David Hall, SVP at the St. Petersburg, Fla.- based payments CUSO PSCU, offered another take.

"The disruption with Durbin has created an atmosphere where many financial institutions are not attracted to the MCX model," he said.

The bitterness over declining interchange will repel at least some credit unions in Hall's view.

Michele Orndorff, a senior manager with consulting firm Kurt Salmon in New York, echoed that reluctance.

"I don't see FIs embracing MCX," she predicted. "There is a wide bridge between financial institutions and MCX right now. There's too much bad blood."

Shevlin said, "A lot of bankers are looking at MCX as though it is radioactive. They don't want to get near it."

Financial institutions might not be willing to cooperate with CurrentC at the outset, according to Tommy Marshall, a partner in the banking group with global business and technology consulting firm Capco.

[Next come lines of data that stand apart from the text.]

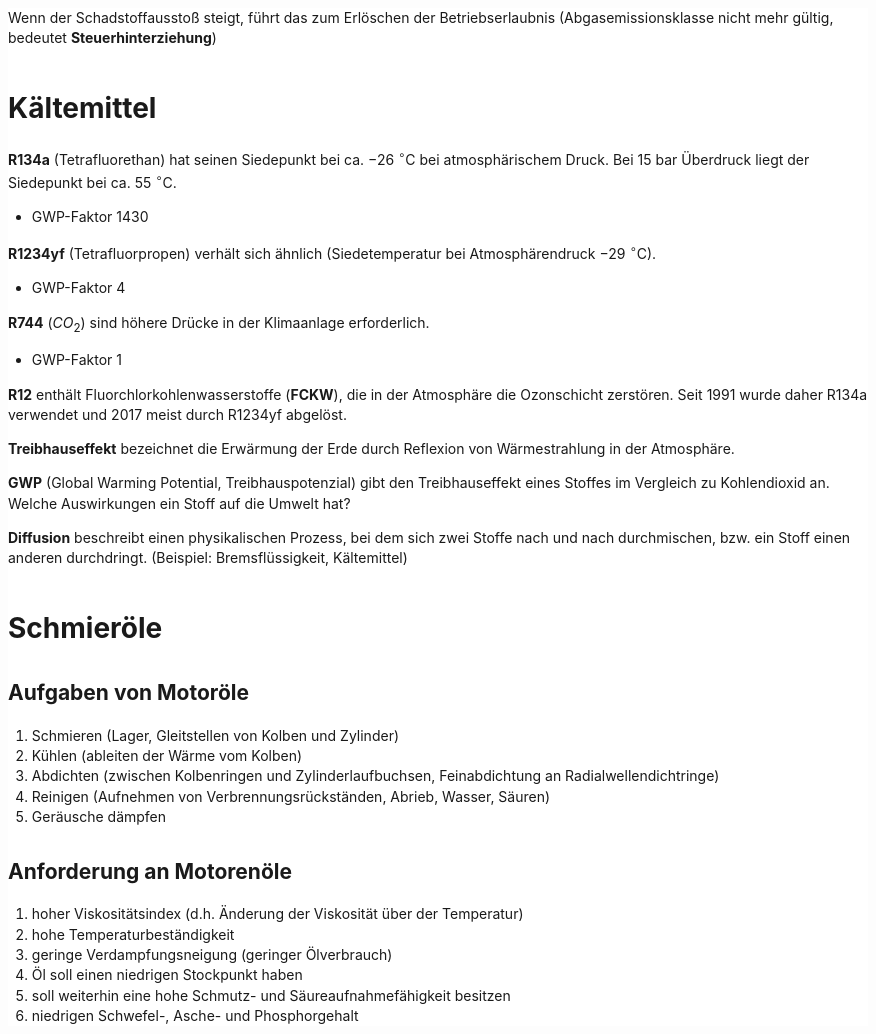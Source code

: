 Wenn der Schadstoffausstoß steigt, führt das zum Erlöschen der Betriebserlaubnis (Abgasemissionsklasse nicht mehr gültig, bedeutet **Steuerhinterziehung**)


# Kältemittel

**R134a** (Tetrafluorethan) hat seinen Siedepunkt bei ca. $-26~^\circ\text{C}$ bei atmosphärischem Druck. 
Bei 15 bar Überdruck liegt der Siedepunkt bei ca. $55~^\circ\text{C}$.

- GWP-Faktor 1430

**R1234yf** (Tetrafluorpropen) verhält sich ähnlich (Siedetemperatur bei Atmosphärendruck $-29~^\circ\text{C}$).

- GWP-Faktor 4

**R744** ($CO_2$) sind höhere Drücke in der Klimaanlage erforderlich. 

- GWP-Faktor 1

**R12** enthält Fluorchlorkohlenwasserstoffe (**FCKW**), die in der Atmosphäre die Ozonschicht zerstören. 
Seit 1991 wurde daher R134a verwendet und 2017 meist durch R1234yf abgelöst.

**Treibhauseffekt** bezeichnet die Erwärmung der Erde durch Reflexion von Wärmestrahlung in der Atmosphäre.

**GWP** (Global Warming Potential, Treibhauspotenzial) gibt den Treibhauseffekt eines Stoffes im Vergleich zu Kohlendioxid an. Welche Auswirkungen ein Stoff auf die Umwelt hat?

**Diffusion** beschreibt einen physikalischen Prozess, bei dem sich zwei Stoffe nach und nach durchmischen, bzw. ein Stoff einen anderen durchdringt. (Beispiel: Bremsflüssigkeit, Kältemittel) 



# Schmieröle

## Aufgaben von Motoröle

1. Schmieren (Lager, Gleitstellen von Kolben und Zylinder)
1. Kühlen (ableiten der Wärme vom Kolben)
1. Abdichten (zwischen Kolbenringen und Zylinderlaufbuchsen, Feinabdichtung an Radialwellendichtringe)
1. Reinigen (Aufnehmen von Verbrennungsrückständen, Abrieb, Wasser, Säuren)
1. Geräusche dämpfen 

## Anforderung an Motorenöle

1. hoher Viskositätsindex (d.h. Änderung der Viskosität über der Temperatur)
1. hohe Temperaturbeständigkeit
1. geringe Verdampfungsneigung (geringer Ölverbrauch)
1. Öl soll einen niedrigen Stockpunkt haben
1. soll weiterhin eine hohe Schmutz- und Säureaufnahmefähigkeit besitzen
1. niedrigen Schwefel-, Asche- und Phosphorgehalt
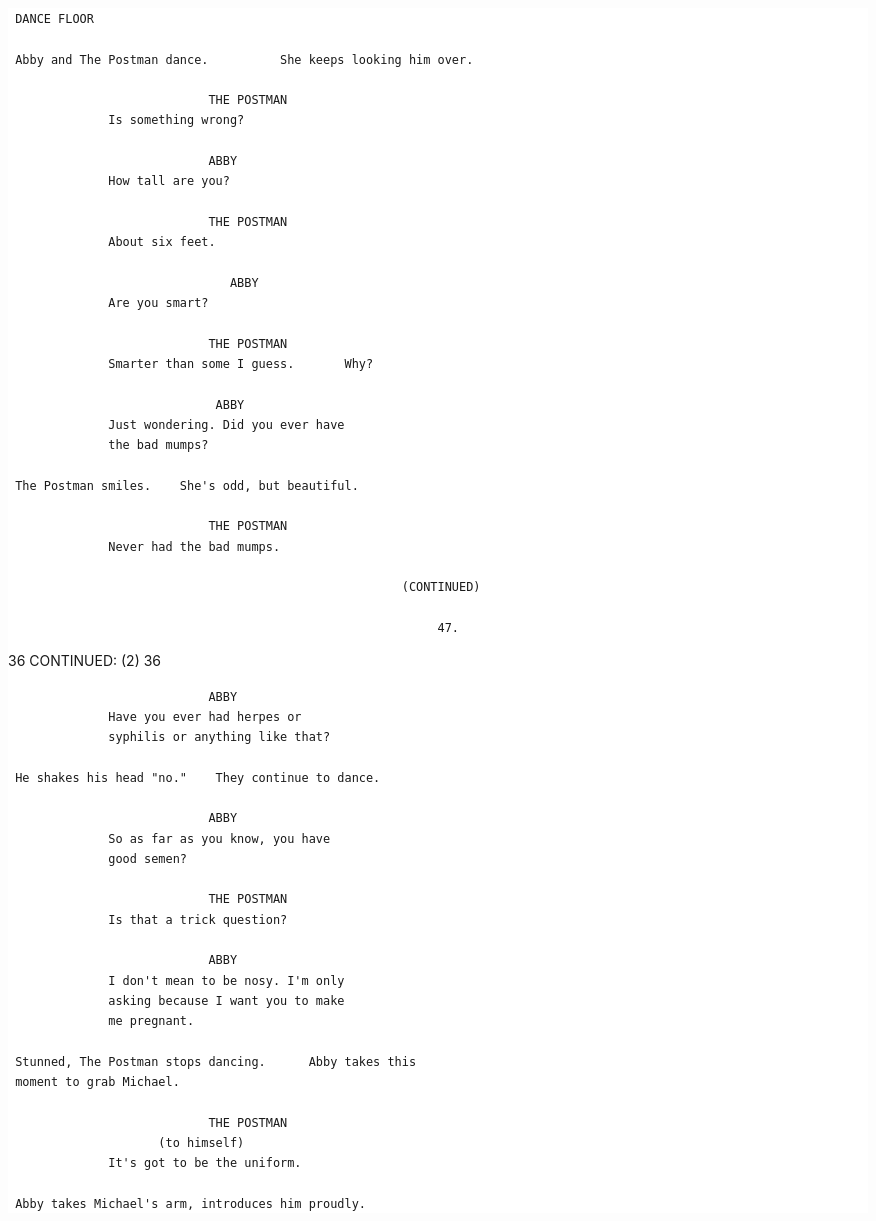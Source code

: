 
     DANCE FLOOR

     Abby and The Postman dance.          She keeps looking him over.

                                THE POSTMAN
                  Is something wrong?

                                ABBY
                  How tall are you?

                                THE POSTMAN
                  About six feet.

                                   ABBY
                  Are you smart?

                                THE POSTMAN
                  Smarter than some I guess.       Why?

                                 ABBY
                  Just wondering. Did you ever have
                  the bad mumps?

     The Postman smiles.    She's odd, but beautiful.

                                THE POSTMAN
                  Never had the bad mumps.

                                                           (CONTINUED)

                                                                47.

36   CONTINUED:    (2)                                                36

                                ABBY
                  Have you ever had herpes or
                  syphilis or anything like that?

     He shakes his head "no."    They continue to dance.

                                ABBY
                  So as far as you know, you have
                  good semen?

                                THE POSTMAN
                  Is that a trick question?

                                ABBY
                  I don't mean to be nosy. I'm only
                  asking because I want you to make
                  me pregnant.

     Stunned, The Postman stops dancing.      Abby takes this
     moment to grab Michael.

                                THE POSTMAN
                         (to himself)
                  It's got to be the uniform.

     Abby takes Michael's arm, introduces him proudly.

"My bet is that they won't share interchange with merchants. I can't imagine a bank giving CurrentC a cut of interchange."

Still, some are optimistic about the future.

"I do believe credit unions can win with CurrentC," Hayden said. "They should be linking to it in their mobile banking apps."

At least some consumers will respond very positively to CurrentC and a smart credit union can deepen its ties to them by linking up with the merchant consortium, he added.

"A credit union should work to make it simple to pay with CurrentC through a credit union account," Hayden said.

Who's right and who's wrong? That may be still too early to call. The other question is does CurrentC have a chance of success. The bulk of its merchant owners make it impossible to ignore but, in a way, that may also be a flaw.

"It is difficult to manage consortiums," Gil Mermelstein, a managing director with consulting firm West Monroe Partners LLC in New York, said.

Many MCX members are mortal enemies, according to some experts. Walmart and Target fight over every sale and Best Buy competes against both retailers. Likewise, Kohl's spars with Kmart, Sears and other retailers. While they may all be united in their hatred of interchange, will that overcome their mutual antipathy? Some experts are skeptical.

Shevlin is doubtful the MCX business model is sustainable. By his math, wiping out interchange may end up saving the retailers 1% or 2% in gross sales. That's a huge number for this group.

"For MCX to get consumers to change behavior will require coupons and deals that will cost more than the interchange savings," Shevlin said.

Apple Pay has singlehandedly established that there is consumer demand for mobile payments at the point of sale. It is likely that there will be a rush of would-be competitors with CurrentC among them. The question remains on who will be left standing.

"The best bet for financial institutions is to look forward and think about the broader mobile landscape and where they will play in mobile payments," Orndorff said. "Mobile payments are coming and you need to be there."